*Exercise directions*. Read the records below and report each line in which "Host" occurs.

(Source data Opens)

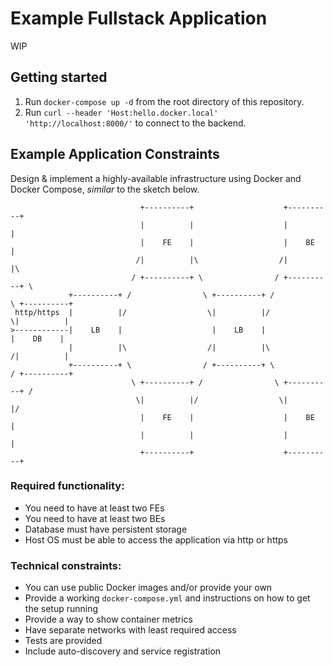 Example Fullstack Application
=============================

WIP

## Getting started

1. Run `docker-compose up -d` from the root directory of this repository.
1. Run `curl --header 'Host:hello.docker.local' 'http://localhost:8000/'` to connect to the backend.

## Example Application Constraints

Design & implement a highly-available infrastructure using Docker and Docker Compose, _similar_
to the sketch below.


```
                             +----------+                    +----------+
                             |          |                    |          |
                             |    FE    |                    |    BE    |
                            /|          |\                  /|          |\
                           / +----------+ \                / +----------+ \
             +----------+ /                \ +----------+ /                \ +----------+
 http/https  |          |/                  \|          |/                  \|          |
>------------|    LB    |                    |    LB    |                    |    DB    |
             |          |\                  /|          |\                  /|          |
             +----------+ \                / +----------+ \                / +----------+
                           \ +----------+ /                \ +----------+ /
                            \|          |/                  \|          |/
                             |    FE    |                    |    BE    |
                             |          |                    |          |
                             +----------+                    +----------+
```


### Required functionality:

* You need to have at least two FEs
* You need to have at least two BEs
* Database must have persistent storage
* Host OS must be able to access the application via http or https


### Technical constraints:

* You can use public Docker images and/or provide your own
* Provide a working `docker-compose.yml` and instructions on how to get the setup running
* Provide a way to show container metrics
* Have separate networks with least required access
* Tests are provided
* Include auto-discovery and service registration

(Source data Closes)

*The completed task*.
1. Run `curl --header 'Host:hello.docker.local' 'http://localhost:8000/'` to connect to the backend.
* Host OS must be able to access the application via http or https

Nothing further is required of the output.